**What you will do:**
Two lines below mark the span: the one containing "</span>&nbsp;① (名) 宇宙，太空；天地，世界" and the one containing "<font> 近</font>：<ruby>世<rt>せ". Set down both, plus every line between, exactly as they stand, and nothing else.

● ● ● ● ●

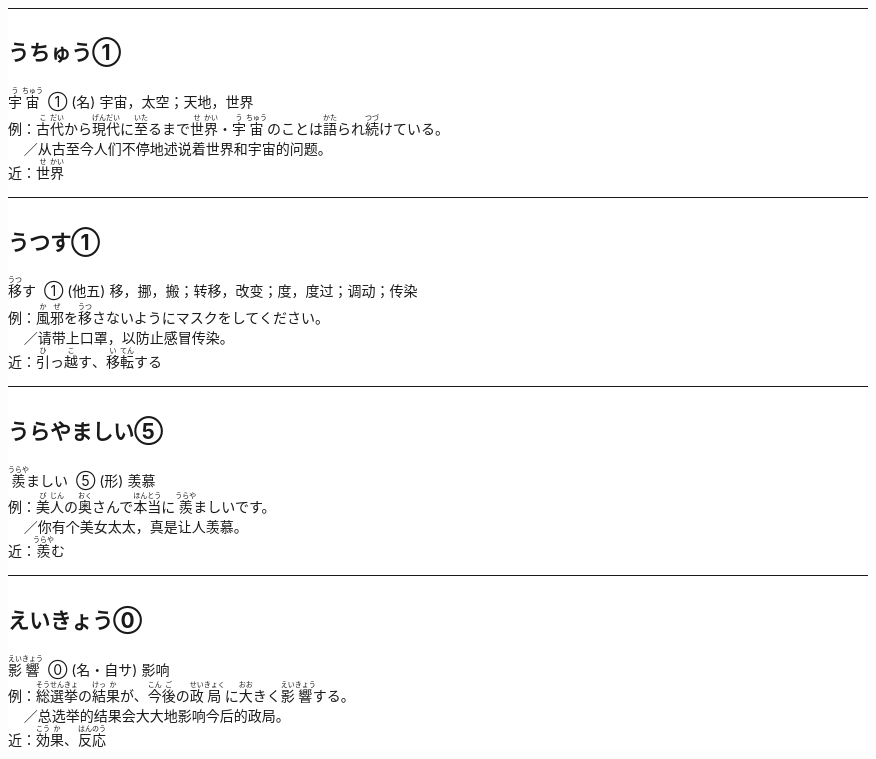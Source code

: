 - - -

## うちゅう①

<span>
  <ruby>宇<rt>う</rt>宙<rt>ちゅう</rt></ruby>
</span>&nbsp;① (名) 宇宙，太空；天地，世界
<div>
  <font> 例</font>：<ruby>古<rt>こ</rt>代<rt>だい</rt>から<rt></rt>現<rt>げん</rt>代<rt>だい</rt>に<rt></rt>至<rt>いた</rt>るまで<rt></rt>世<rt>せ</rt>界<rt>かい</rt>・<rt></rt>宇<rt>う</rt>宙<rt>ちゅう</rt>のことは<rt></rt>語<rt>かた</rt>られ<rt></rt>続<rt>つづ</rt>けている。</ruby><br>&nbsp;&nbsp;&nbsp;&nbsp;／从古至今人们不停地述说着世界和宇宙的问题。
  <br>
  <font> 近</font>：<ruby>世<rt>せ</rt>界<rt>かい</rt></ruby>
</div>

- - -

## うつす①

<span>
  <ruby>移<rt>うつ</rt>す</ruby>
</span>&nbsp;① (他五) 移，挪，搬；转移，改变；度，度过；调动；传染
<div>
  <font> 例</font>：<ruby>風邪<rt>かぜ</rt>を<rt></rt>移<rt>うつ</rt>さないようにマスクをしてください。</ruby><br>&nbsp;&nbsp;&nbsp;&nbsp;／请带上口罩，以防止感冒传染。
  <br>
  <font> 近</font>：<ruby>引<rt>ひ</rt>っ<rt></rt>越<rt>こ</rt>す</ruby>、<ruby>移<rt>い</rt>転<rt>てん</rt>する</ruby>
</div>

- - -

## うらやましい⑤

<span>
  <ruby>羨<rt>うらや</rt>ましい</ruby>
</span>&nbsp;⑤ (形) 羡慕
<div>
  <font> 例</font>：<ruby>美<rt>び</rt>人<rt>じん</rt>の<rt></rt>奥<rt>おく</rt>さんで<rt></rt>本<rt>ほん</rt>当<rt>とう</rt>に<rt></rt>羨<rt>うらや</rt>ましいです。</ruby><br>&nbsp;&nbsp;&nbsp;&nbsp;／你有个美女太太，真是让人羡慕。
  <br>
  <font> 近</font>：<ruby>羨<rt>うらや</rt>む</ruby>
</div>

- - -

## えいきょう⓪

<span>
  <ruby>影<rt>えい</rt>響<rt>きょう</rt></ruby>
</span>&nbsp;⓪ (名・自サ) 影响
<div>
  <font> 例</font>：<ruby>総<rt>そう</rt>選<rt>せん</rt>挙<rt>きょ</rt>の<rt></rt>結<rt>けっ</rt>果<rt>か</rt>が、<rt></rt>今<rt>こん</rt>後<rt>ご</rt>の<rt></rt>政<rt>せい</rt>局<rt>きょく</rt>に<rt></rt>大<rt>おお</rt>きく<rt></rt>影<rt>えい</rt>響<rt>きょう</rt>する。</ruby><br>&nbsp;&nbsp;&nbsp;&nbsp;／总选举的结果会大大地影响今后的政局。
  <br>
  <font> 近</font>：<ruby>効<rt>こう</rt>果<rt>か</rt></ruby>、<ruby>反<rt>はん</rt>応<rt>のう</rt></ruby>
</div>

● ● ● ● ●

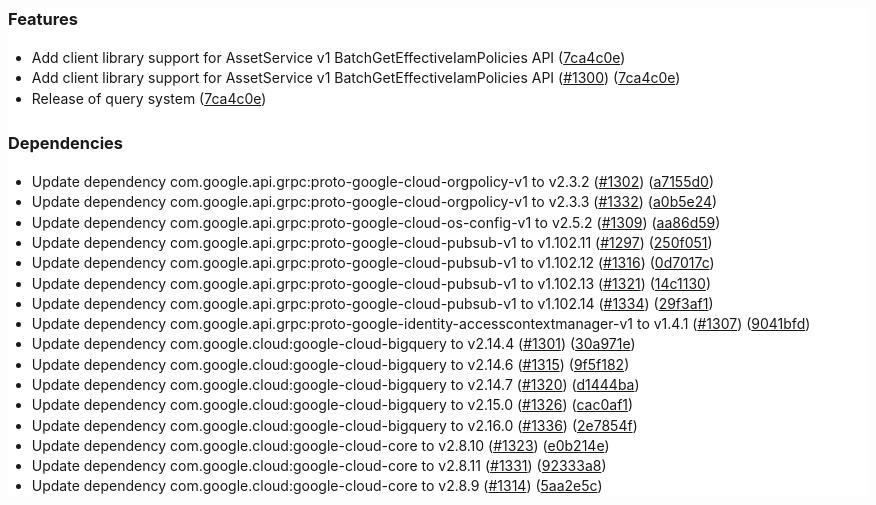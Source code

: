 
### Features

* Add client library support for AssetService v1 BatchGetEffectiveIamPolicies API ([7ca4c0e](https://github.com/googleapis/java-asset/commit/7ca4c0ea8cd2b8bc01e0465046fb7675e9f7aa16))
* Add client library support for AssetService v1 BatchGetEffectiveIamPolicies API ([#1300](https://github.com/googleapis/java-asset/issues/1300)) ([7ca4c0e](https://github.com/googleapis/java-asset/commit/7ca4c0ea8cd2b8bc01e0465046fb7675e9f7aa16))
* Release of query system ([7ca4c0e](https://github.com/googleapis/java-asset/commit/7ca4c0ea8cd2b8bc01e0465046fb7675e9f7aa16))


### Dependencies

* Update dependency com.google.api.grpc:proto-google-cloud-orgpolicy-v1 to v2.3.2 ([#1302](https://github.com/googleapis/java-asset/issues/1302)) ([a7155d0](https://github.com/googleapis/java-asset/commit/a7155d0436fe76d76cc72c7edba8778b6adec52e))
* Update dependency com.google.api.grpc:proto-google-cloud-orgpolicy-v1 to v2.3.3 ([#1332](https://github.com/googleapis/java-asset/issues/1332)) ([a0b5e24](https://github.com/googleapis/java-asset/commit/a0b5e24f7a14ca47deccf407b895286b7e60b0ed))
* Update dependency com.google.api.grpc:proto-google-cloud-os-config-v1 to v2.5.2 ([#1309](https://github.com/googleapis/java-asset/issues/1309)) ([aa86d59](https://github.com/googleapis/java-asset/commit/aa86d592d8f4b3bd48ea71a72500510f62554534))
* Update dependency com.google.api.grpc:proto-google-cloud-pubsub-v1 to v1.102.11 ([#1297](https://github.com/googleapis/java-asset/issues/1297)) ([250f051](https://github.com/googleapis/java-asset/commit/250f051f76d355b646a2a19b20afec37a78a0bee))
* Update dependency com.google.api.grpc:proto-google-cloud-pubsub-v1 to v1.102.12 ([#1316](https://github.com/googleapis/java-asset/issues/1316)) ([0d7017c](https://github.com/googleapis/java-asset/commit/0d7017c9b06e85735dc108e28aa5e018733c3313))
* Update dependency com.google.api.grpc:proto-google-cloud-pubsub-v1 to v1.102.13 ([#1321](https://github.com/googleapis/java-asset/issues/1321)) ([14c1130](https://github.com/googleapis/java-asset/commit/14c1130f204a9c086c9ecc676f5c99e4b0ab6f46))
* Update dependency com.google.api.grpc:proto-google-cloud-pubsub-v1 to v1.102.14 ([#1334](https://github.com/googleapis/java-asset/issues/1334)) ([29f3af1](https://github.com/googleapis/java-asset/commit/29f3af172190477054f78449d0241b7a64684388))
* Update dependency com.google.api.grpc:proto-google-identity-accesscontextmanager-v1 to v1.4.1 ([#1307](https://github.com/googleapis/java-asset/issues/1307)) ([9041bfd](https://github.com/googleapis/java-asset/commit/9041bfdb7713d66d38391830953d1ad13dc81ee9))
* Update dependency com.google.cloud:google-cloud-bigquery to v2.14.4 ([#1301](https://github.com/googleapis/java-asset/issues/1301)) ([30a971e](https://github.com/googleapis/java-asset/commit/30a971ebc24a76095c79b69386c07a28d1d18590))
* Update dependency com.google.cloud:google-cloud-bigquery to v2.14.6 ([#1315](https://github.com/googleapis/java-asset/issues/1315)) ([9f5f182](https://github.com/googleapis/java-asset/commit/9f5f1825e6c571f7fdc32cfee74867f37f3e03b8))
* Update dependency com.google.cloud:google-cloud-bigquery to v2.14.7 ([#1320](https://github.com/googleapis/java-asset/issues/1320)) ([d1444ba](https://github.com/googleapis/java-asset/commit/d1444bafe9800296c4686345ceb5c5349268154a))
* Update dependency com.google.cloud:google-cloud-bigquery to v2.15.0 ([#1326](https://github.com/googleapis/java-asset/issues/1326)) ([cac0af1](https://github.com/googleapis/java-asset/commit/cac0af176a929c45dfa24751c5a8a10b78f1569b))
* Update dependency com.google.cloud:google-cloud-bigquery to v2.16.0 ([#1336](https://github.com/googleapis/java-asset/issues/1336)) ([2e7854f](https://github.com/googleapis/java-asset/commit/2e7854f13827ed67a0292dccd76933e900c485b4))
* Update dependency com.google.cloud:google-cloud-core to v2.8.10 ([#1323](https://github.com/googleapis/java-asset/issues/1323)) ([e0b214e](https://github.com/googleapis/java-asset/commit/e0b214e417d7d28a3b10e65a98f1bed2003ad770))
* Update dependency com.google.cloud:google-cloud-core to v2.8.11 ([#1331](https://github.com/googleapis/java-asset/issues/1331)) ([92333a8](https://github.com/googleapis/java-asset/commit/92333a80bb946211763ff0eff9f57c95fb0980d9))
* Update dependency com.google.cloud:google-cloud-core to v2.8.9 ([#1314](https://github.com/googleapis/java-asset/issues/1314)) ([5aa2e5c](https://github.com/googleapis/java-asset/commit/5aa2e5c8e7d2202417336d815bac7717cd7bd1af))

● ● ● ● ●

**Result of the exercise:**
</span>&nbsp;① (名) 宇宙，太空；天地，世界
<div>
  <font> 例</font>：<ruby>古<rt>こ</rt>代<rt>だい</rt>から<rt></rt>現<rt>げん</rt>代<rt>だい</rt>に<rt></rt>至<rt>いた</rt>るまで<rt></rt>世<rt>せ</rt>界<rt>かい</rt>・<rt></rt>宇<rt>う</rt>宙<rt>ちゅう</rt>のことは<rt></rt>語<rt>かた</rt>られ<rt></rt>続<rt>つづ</rt>けている。</ruby><br>&nbsp;&nbsp;&nbsp;&nbsp;／从古至今人们不停地述说着世界和宇宙的问题。
  <br>
  <font> 近</font>：<ruby>世<rt>せ</rt>界<rt>かい</rt></ruby>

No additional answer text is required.